* To do: Gather from the listing below each line that includes the word "好物分享", and copy it.

=-=-=-=-=

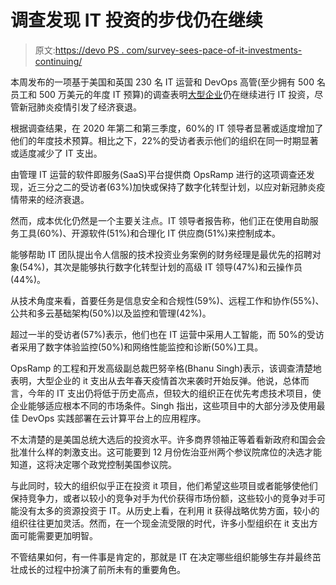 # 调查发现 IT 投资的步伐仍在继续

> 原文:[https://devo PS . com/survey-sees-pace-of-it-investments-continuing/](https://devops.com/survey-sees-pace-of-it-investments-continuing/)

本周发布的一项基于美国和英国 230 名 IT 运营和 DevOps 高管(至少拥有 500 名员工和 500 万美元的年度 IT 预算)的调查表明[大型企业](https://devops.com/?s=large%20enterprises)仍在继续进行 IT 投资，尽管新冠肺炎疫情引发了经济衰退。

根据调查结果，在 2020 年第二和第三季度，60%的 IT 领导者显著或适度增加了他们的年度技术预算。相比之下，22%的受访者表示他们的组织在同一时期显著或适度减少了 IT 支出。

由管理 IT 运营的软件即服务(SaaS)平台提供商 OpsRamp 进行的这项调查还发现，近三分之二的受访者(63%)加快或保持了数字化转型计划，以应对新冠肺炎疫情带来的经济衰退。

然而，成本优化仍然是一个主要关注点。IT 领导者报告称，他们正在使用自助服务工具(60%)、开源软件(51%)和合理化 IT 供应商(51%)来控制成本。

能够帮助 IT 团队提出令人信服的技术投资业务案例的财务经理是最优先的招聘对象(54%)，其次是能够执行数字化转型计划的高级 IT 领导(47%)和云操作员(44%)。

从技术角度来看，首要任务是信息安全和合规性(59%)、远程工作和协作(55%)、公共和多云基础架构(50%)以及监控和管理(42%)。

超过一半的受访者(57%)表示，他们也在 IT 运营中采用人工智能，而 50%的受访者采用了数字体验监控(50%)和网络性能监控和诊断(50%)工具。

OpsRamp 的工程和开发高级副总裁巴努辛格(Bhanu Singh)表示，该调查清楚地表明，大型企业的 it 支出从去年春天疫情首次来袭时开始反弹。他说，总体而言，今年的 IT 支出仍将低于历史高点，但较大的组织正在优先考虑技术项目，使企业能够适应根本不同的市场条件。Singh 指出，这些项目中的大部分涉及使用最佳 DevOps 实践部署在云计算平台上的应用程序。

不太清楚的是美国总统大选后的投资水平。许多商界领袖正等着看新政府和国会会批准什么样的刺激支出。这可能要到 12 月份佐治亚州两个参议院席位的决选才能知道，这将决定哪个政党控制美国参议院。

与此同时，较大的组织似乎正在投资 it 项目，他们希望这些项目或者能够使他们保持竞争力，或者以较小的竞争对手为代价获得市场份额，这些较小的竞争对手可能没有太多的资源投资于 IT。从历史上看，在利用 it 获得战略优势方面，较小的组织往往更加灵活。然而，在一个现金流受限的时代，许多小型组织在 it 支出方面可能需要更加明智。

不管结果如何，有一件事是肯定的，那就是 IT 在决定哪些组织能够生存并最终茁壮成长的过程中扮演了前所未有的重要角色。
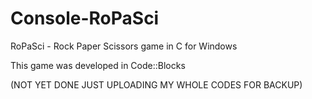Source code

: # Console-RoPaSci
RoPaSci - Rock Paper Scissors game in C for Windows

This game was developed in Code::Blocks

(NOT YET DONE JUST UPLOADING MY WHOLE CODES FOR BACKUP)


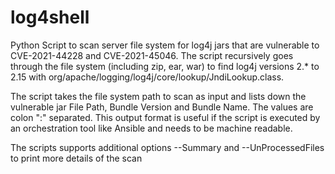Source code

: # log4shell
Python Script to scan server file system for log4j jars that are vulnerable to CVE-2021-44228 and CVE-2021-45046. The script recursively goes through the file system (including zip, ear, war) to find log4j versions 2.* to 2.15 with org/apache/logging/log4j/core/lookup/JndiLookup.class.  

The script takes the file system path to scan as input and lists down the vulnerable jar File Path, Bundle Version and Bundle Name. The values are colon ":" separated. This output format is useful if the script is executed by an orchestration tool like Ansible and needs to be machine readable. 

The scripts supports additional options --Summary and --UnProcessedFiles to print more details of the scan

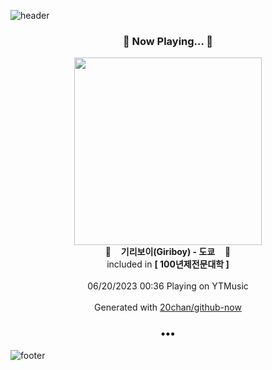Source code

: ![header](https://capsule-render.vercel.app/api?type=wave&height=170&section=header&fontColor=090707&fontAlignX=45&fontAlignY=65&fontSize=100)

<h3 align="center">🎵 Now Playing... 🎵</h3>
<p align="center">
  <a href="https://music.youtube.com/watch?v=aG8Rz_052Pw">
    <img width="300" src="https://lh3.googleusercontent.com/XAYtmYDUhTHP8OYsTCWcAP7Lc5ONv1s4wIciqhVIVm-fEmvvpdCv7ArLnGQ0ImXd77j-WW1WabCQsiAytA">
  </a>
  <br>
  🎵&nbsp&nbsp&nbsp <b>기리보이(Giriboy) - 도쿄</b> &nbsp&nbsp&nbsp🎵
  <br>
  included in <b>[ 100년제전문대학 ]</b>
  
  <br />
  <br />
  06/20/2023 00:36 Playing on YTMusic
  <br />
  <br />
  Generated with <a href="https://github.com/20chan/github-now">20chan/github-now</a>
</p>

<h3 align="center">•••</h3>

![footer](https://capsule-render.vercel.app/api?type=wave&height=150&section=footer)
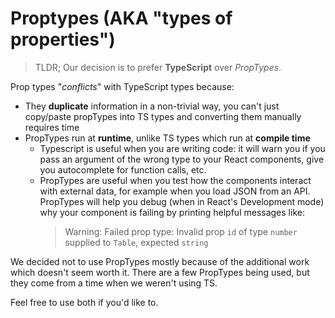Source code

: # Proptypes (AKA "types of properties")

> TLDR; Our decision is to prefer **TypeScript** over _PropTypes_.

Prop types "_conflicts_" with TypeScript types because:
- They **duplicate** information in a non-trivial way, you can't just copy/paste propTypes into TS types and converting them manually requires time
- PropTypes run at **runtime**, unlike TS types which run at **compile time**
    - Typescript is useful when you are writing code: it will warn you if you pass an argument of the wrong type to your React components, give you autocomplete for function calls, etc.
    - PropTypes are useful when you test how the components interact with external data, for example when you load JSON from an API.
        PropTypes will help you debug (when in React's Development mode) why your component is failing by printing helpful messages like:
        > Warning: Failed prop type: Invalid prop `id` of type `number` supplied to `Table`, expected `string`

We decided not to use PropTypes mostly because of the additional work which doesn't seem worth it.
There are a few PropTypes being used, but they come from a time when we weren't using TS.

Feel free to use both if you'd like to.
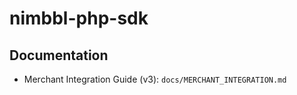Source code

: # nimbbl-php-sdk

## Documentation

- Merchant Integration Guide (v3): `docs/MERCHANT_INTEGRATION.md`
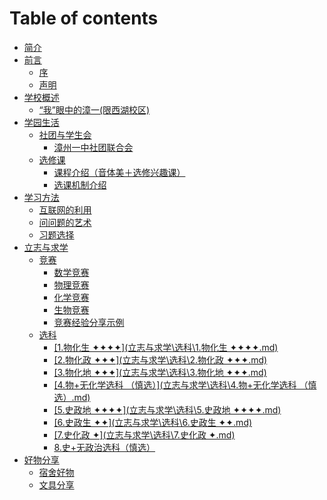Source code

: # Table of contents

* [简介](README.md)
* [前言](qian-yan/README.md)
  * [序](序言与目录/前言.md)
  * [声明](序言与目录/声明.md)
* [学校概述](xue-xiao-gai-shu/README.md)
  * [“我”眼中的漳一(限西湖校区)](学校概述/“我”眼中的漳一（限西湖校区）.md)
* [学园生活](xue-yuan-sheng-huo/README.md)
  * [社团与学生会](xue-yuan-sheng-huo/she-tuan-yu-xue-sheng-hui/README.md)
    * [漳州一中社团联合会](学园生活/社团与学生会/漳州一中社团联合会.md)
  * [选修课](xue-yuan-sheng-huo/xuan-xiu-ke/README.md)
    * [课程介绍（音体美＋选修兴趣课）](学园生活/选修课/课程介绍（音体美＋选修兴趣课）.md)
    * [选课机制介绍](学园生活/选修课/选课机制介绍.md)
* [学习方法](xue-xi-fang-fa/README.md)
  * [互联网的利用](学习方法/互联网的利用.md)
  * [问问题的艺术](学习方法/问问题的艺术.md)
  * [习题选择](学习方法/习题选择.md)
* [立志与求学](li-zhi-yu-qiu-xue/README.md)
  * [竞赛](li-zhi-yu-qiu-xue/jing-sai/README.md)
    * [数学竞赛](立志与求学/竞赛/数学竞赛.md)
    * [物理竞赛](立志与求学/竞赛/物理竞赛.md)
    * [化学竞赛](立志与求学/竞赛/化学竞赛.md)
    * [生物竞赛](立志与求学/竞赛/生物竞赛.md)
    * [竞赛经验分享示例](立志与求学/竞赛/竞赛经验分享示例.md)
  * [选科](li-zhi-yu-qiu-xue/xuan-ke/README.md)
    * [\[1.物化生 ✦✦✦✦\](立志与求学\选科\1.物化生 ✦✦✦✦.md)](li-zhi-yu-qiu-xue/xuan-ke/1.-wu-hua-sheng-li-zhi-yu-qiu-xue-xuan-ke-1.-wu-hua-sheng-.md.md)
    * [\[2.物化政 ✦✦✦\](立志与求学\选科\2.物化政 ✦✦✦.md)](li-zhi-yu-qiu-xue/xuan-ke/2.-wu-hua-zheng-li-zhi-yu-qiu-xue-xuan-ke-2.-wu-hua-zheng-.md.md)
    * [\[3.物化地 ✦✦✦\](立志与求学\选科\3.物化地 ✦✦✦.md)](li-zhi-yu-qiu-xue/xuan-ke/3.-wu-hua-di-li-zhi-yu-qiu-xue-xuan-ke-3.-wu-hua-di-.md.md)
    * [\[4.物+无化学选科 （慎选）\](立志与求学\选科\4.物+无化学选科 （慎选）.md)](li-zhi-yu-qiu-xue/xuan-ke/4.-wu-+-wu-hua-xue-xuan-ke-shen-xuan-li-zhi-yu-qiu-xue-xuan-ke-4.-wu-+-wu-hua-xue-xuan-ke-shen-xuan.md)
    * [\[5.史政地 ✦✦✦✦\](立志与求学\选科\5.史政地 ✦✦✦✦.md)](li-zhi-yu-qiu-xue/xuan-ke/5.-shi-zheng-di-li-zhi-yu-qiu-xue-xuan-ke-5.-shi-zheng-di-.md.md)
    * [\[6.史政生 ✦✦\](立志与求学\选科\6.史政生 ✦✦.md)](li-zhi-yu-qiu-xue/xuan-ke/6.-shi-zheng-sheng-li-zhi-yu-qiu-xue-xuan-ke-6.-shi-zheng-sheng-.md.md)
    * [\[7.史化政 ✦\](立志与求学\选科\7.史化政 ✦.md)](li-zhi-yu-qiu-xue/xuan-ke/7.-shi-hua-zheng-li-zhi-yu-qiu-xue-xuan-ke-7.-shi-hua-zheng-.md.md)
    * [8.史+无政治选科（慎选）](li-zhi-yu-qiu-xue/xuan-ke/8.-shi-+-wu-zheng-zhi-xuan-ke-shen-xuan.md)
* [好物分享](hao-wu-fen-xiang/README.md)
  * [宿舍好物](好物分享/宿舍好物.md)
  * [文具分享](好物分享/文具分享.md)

=-=-=-=-=

* Answer space:
* [好物分享](hao-wu-fen-xiang/README.md)
  * [宿舍好物](好物分享/宿舍好物.md)
  * [文具分享](好物分享/文具分享.md)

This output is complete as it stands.